Monday, December 21, 2009


I always tell students that you don't need backup until you need it, and then you better have it. What I mean by this is that system administrators often neglect backup, because everything runs well without it. But when something completely unforeseen like this happens, you are really in trouble. Years ago, I was working for an Irish company called CBT Systems, and one of the company's salesmen recklessly deleted a Lotus Notes database. Three years of work. Frantic, he called the California office, desperate to restore his database from backup. Unfortunately, the California office had been saving money by hiring temporary IT staff. Nobody had taken responsibility for making sure that the Lotus server was backed up. Not a problem at all. Until something goes wrong. It was chaos. The ripple effect from that once incident resulted in a reorganization of the whole company.

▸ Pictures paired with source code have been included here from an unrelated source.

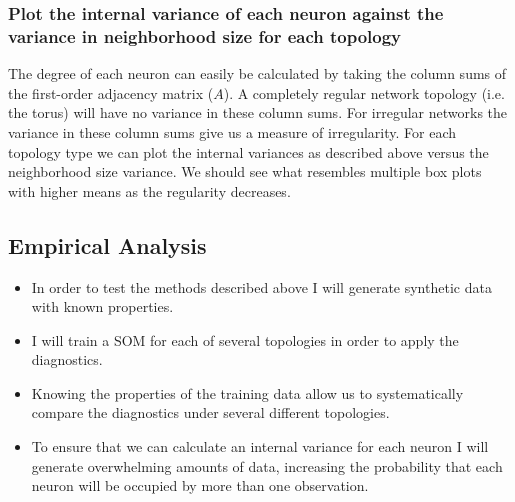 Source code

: \documentclass[10pt,titlepage]{article}
\begin{document}
\subsubsection{Plot the internal variance of each neuron against the variance in neighborhood size for each topology}
The degree of each neuron can easily be calculated by taking the column sums of
the first-order adjacency matrix ($A$).  A completely regular network
topology (i.e. the torus) will have no variance in these column sums.  For
irregular networks the variance in these column sums give us a measure of
irregularity.  For each topology type we can plot the internal
variances as described above versus the neighborhood size variance.  We should see
what resembles multiple box plots with higher means as the regularity decreases. 

\subsection{Empirical Analysis}
\begin{itemize}
\item In order to test the methods described above I will generate synthetic data with
known properties.
\item I will train a SOM for each of several topologies in order to apply the
diagnostics.
\item Knowing the properties of the training data allow us to systematically
compare the diagnostics under several different topologies.
\item To ensure that we can calculate an internal variance for
each neuron I will generate overwhelming amounts of data, increasing the
probability that each neuron will be occupied by more than one observation.
\end{itemize}


\end{document}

Friday afternoon the IT department wiped out my testing system. I had installed Server 2003 on the instructor machine in the lab. I put it in a special partition. No one else used that operating system. But no one told me that when they bought new computers for the lab recently, they set up a network based system restore. It's a good idea, in a way, because they can make adjustments to the master image, and ghost all the machines at once. But the guy doing it neglected to turn off the instructor machine. So the system restore wiped the computer clean, totally obliterating my operating system, which had my testing system and my database. Fortunately, I had done a backup two days earlier. It only takes a few seconds to make a backup script, using a third party utility called PL/SQL Developer. This utility is not made by Oracle, but it is designed to work with Oracle. And the script it makes can be used to recreate all the tables and insert all the data in less than a minute. Not only this, but it is pretty easy to edit out the Oracle specific stuff if you wanted to recreate the table schema on some other system, such as Microsoft SQL Server, Sybase, IBM DB2, or whatever.